• **Source data**:
───

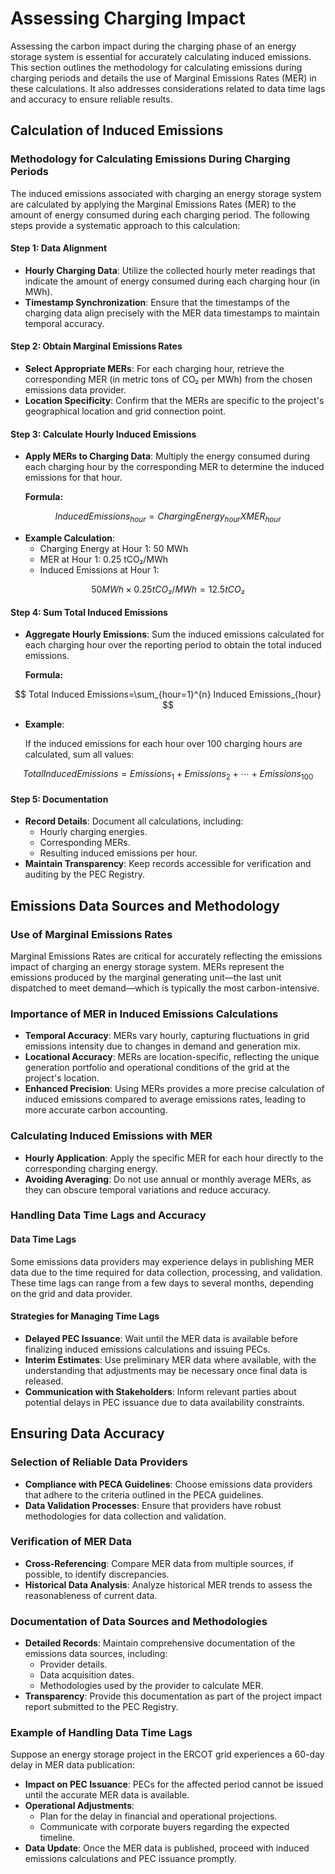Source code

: # Assessing Charging Impact

Assessing the carbon impact during the charging phase of an energy storage system is essential for accurately calculating induced emissions. This section outlines the methodology for calculating emissions during charging periods and details the use of Marginal Emissions Rates (MER) in these calculations. It also addresses considerations related to data time lags and accuracy to ensure reliable results.

## Calculation of Induced Emissions

### Methodology for Calculating Emissions During Charging Periods

The induced emissions associated with charging an energy storage system are calculated by applying the Marginal Emissions Rates (MER) to the amount of energy consumed during each charging period. The following steps provide a systematic approach to this calculation:

#### **Step 1: Data Alignment**

* **Hourly Charging Data**: Utilize the collected hourly meter readings that indicate the amount of energy consumed during each charging hour (in MWh).
* **Timestamp Synchronization**: Ensure that the timestamps of the charging data align precisely with the MER data timestamps to maintain temporal accuracy.

#### **Step 2: Obtain Marginal Emissions Rates**

* **Select Appropriate MERs**: For each charging hour, retrieve the corresponding MER (in metric tons of CO₂ per MWh) from the chosen emissions data provider.
* **Location Specificity**: Confirm that the MERs are specific to the project's geographical location and grid connection point.

#### **Step 3: Calculate Hourly Induced Emissions**

*   **Apply MERs to Charging Data**: Multiply the energy consumed during each charging hour by the corresponding MER to determine the induced emissions for that hour.

    **Formula:**

$$
Induced Emissions_{hour} = Charging Energy_{hour} X MER_{hour}
$$

* **Example Calculation**:
  * Charging Energy at Hour 1: 50 MWh
  * MER at Hour 1: 0.25 tCO₂/MWh
  * Induced Emissions at Hour 1:

$$
50 MWh×0.25 tCO₂/MWh=12.5 tCO₂
$$

#### **Step 4: Sum Total Induced Emissions**

*   **Aggregate Hourly Emissions**: Sum the induced emissions calculated for each charging hour over the reporting period to obtain the total induced emissions.

    **Formula:**

$$
Total Induced Emissions=\sum_{hour=1}^{n} Induced Emissions_{hour}
$$

*   **Example**:

    If the induced emissions for each hour over 100 charging hours are calculated, sum all values:

$$
Total Induced Emissions=Emissions_1+Emissions_2+⋯+Emissions_{100}
$$

#### **Step 5: Documentation**

* **Record Details**: Document all calculations, including:
  * Hourly charging energies.
  * Corresponding MERs.
  * Resulting induced emissions per hour.
* **Maintain Transparency**: Keep records accessible for verification and auditing by the PEC Registry.

## Emissions Data Sources and Methodology

### Use of Marginal Emissions Rates

Marginal Emissions Rates are critical for accurately reflecting the emissions impact of charging an energy storage system. MERs represent the emissions produced by the marginal generating unit—the last unit dispatched to meet demand—which is typically the most carbon-intensive.

### **Importance of MER in Induced Emissions Calculations**

* **Temporal Accuracy**: MERs vary hourly, capturing fluctuations in grid emissions intensity due to changes in demand and generation mix.
* **Locational Accuracy**: MERs are location-specific, reflecting the unique generation portfolio and operational conditions of the grid at the project's location.
* **Enhanced Precision**: Using MERs provides a more precise calculation of induced emissions compared to average emissions rates, leading to more accurate carbon accounting.

### **Calculating Induced Emissions with MER**

* **Hourly Application**: Apply the specific MER for each hour directly to the corresponding charging energy.
* **Avoiding Averaging**: Do not use annual or monthly average MERs, as they can obscure temporal variations and reduce accuracy.

### Handling Data Time Lags and Accuracy

#### **Data Time Lags**

Some emissions data providers may experience delays in publishing MER data due to the time required for data collection, processing, and validation. These time lags can range from a few days to several months, depending on the grid and data provider.

#### **Strategies for Managing Time Lags**

* **Delayed PEC Issuance**: Wait until the MER data is available before finalizing induced emissions calculations and issuing PECs.
* **Interim Estimates**: Use preliminary MER data where available, with the understanding that adjustments may be necessary once final data is released.
* **Communication with Stakeholders**: Inform relevant parties about potential delays in PEC issuance due to data availability constraints.

## **Ensuring Data Accuracy**

### **Selection of Reliable Data Providers**

* **Compliance with PECA Guidelines**: Choose emissions data providers that adhere to the criteria outlined in the PECA guidelines.
* **Data Validation Processes**: Ensure that providers have robust methodologies for data collection and validation.

### **Verification of MER Data**

* **Cross-Referencing**: Compare MER data from multiple sources, if possible, to identify discrepancies.
* **Historical Data Analysis**: Analyze historical MER trends to assess the reasonableness of current data.

### **Documentation of Data Sources and Methodologies**

* **Detailed Records**: Maintain comprehensive documentation of the emissions data sources, including:
  * Provider details.
  * Data acquisition dates.
  * Methodologies used by the provider to calculate MER.
* **Transparency**: Provide this documentation as part of the project impact report submitted to the PEC Registry.

### **Example of Handling Data Time Lags**

Suppose an energy storage project in the ERCOT grid experiences a 60-day delay in MER data publication:

* **Impact on PEC Issuance**: PECs for the affected period cannot be issued until the accurate MER data is available.
* **Operational Adjustments**:
  * Plan for the delay in financial and operational projections.
  * Communicate with corporate buyers regarding the expected timeline.
* **Data Update**: Once the MER data is published, proceed with induced emissions calculations and PEC issuance promptly.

───

Please retype the records above exactly, but leave out any pictures.

Source code

: # Assessing Charging Impact

Assessing the carbon impact during the charging phase of an energy storage system is essential for accurately calculating induced emissions. This section outlines the methodology for calculating emissions during charging periods and details the use of Marginal Emissions Rates (MER) in these calculations. It also addresses considerations related to data time lags and accuracy to ensure reliable results.

## Calculation of Induced Emissions

### Methodology for Calculating Emissions During Charging Periods

The induced emissions associated with charging an energy storage system are calculated by applying the Marginal Emissions Rates (MER) to the amount of energy consumed during each charging period. The following steps provide a systematic approach to this calculation:

#### **Step 1: Data Alignment**

* **Hourly Charging Data**: Utilize the collected hourly meter readings that indicate the amount of energy consumed during each charging hour (in MWh).
* **Timestamp Synchronization**: Ensure that the timestamps of the charging data align precisely with the MER data timestamps to maintain temporal accuracy.

#### **Step 2: Obtain Marginal Emissions Rates**

* **Select Appropriate MERs**: For each charging hour, retrieve the corresponding MER (in metric tons of CO₂ per MWh) from the chosen emissions data provider.
* **Location Specificity**: Confirm that the MERs are specific to the project's geographical location and grid connection point.

#### **Step 3: Calculate Hourly Induced Emissions**

*   **Apply MERs to Charging Data**: Multiply the energy consumed during each charging hour by the corresponding MER to determine the induced emissions for that hour.

    **Formula:**

$$
Induced Emissions_{hour} = Charging Energy_{hour} X MER_{hour}
$$

* **Example Calculation**:
  * Charging Energy at Hour 1: 50 MWh
  * MER at Hour 1: 0.25 tCO₂/MWh
  * Induced Emissions at Hour 1:

$$
50 MWh×0.25 tCO₂/MWh=12.5 tCO₂
$$

#### **Step 4: Sum Total Induced Emissions**

*   **Aggregate Hourly Emissions**: Sum the induced emissions calculated for each charging hour over the reporting period to obtain the total induced emissions.

    **Formula:**

$$
Total Induced Emissions=\sum_{hour=1}^{n} Induced Emissions_{hour}
$$

*   **Example**:

    If the induced emissions for each hour over 100 charging hours are calculated, sum all values:

$$
Total Induced Emissions=Emissions_1+Emissions_2+⋯+Emissions_{100}
$$

#### **Step 5: Documentation**

* **Record Details**: Document all calculations, including:
  * Hourly charging energies.
  * Corresponding MERs.
  * Resulting induced emissions per hour.
* **Maintain Transparency**: Keep records accessible for verification and auditing by the PEC Registry.

## Emissions Data Sources and Methodology

### Use of Marginal Emissions Rates

Marginal Emissions Rates are critical for accurately reflecting the emissions impact of charging an energy storage system. MERs represent the emissions produced by the marginal generating unit—the last unit dispatched to meet demand—which is typically the most carbon-intensive.

### **Importance of MER in Induced Emissions Calculations**

* **Temporal Accuracy**: MERs vary hourly, capturing fluctuations in grid emissions intensity due to changes in demand and generation mix.
* **Locational Accuracy**: MERs are location-specific, reflecting the unique generation portfolio and operational conditions of the grid at the project's location.
* **Enhanced Precision**: Using MERs provides a more precise calculation of induced emissions compared to average emissions rates, leading to more accurate carbon accounting.

### **Calculating Induced Emissions with MER**

* **Hourly Application**: Apply the specific MER for each hour directly to the corresponding charging energy.
* **Avoiding Averaging**: Do not use annual or monthly average MERs, as they can obscure temporal variations and reduce accuracy.

### Handling Data Time Lags and Accuracy

#### **Data Time Lags**

Some emissions data providers may experience delays in publishing MER data due to the time required for data collection, processing, and validation. These time lags can range from a few days to several months, depending on the grid and data provider.

#### **Strategies for Managing Time Lags**

* **Delayed PEC Issuance**: Wait until the MER data is available before finalizing induced emissions calculations and issuing PECs.
* **Interim Estimates**: Use preliminary MER data where available, with the understanding that adjustments may be necessary once final data is released.
* **Communication with Stakeholders**: Inform relevant parties about potential delays in PEC issuance due to data availability constraints.

## **Ensuring Data Accuracy**

### **Selection of Reliable Data Providers**

* **Compliance with PECA Guidelines**: Choose emissions data providers that adhere to the criteria outlined in the PECA guidelines.
* **Data Validation Processes**: Ensure that providers have robust methodologies for data collection and validation.

### **Verification of MER Data**

* **Cross-Referencing**: Compare MER data from multiple sources, if possible, to identify discrepancies.
* **Historical Data Analysis**: Analyze historical MER trends to assess the reasonableness of current data.

### **Documentation of Data Sources and Methodologies**

* **Detailed Records**: Maintain comprehensive documentation of the emissions data sources, including:
  * Provider details.
  * Data acquisition dates.
  * Methodologies used by the provider to calculate MER.
* **Transparency**: Provide this documentation as part of the project impact report submitted to the PEC Registry.

### **Example of Handling Data Time Lags**

Suppose an energy storage project in the ERCOT grid experiences a 60-day delay in MER data publication:

* **Impact on PEC Issuance**: PECs for the affected period cannot be issued until the accurate MER data is available.
* **Operational Adjustments**:
  * Plan for the delay in financial and operational projections.
  * Communicate with corporate buyers regarding the expected timeline.
* **Data Update**: Once the MER data is published, proceed with induced emissions calculations and PEC issuance promptly.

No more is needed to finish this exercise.